Les œuvres représentant son atelier permettent de mettre en lumière sa fonction et le rôle spécifique que lui assigne l’artiste. Chagall ne peint pas en plein air : « Je peignais à ma fenêtre, jamais je ne me promenais dans la rue avec ma boîte de couleurs », affirme-t-il dans Ma vie3. L’atelier est un lieu charnière, matérialisant la rencontre entre l’intérieur et l’extérieur, cristallisée par la fenêtre. De la même manière que l’autoportrait, ces représentations de l’atelier témoignent de la réflexion de Chagall sur son statut d’artiste, telle une fenêtre sur son monde.

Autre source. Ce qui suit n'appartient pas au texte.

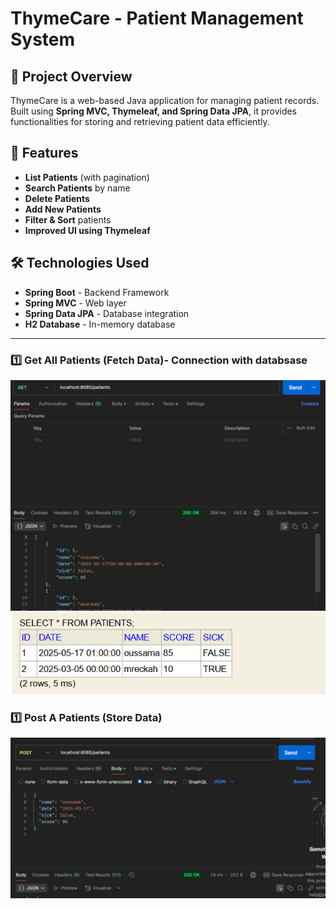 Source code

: # ThymeCare - Patient Management System

## 📌 Project Overview
ThymeCare is a web-based Java application for managing patient records. Built using **Spring MVC, Thymeleaf, and Spring Data JPA**, it provides functionalities for storing and retrieving patient data efficiently.

## 🚀 Features
-  **List Patients** (with pagination)
-  **Search Patients** by name
-  **Delete Patients**
-  **Add New Patients**
-  **Filter & Sort** patients
-  **Improved UI using Thymeleaf**

## 🛠️ Technologies Used
- **Spring Boot** - Backend Framework
- **Spring MVC** - Web layer
- **Spring Data JPA** - Database integration
- **H2 Database** - In-memory database

---

### **1️⃣ Get All Patients (Fetch Data)- Connection with databsase**
![img_1.png](images%2Fimg_1.png)
![img_2.png](images%2Fimg_2.png)

### **1️⃣ Post A Patients (Store Data)**
![img.png](images%2Fimg.png)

1 Manuel Charpy, « Les ateliers d’artistes et leurs voisinages. Espaces et scènes urbaines des modes bourgeoises à Paris entre 1830-1914 », Histoire urbaine, vol. 26, n° 3, 2009, p. 43-68.

2 Ibid.

3 Marc Chagall, Ma vie, Paris, réédition Stock, 1983, p. 166, in Élisabeth Pacoud-Rème, « Chagall, fenêtres sur l’œuvre », in Chagall, un peintre à la fenêtre (cat. exp., Nice, Musée national Marc Chagall, 25 juin-13 octobre 2008, Münster, Graphikmuseum Pablo Picasso Münster, 13 novembre-4 mars 2009), Paris, Réunion des musées nationaux, 2008, p. 33.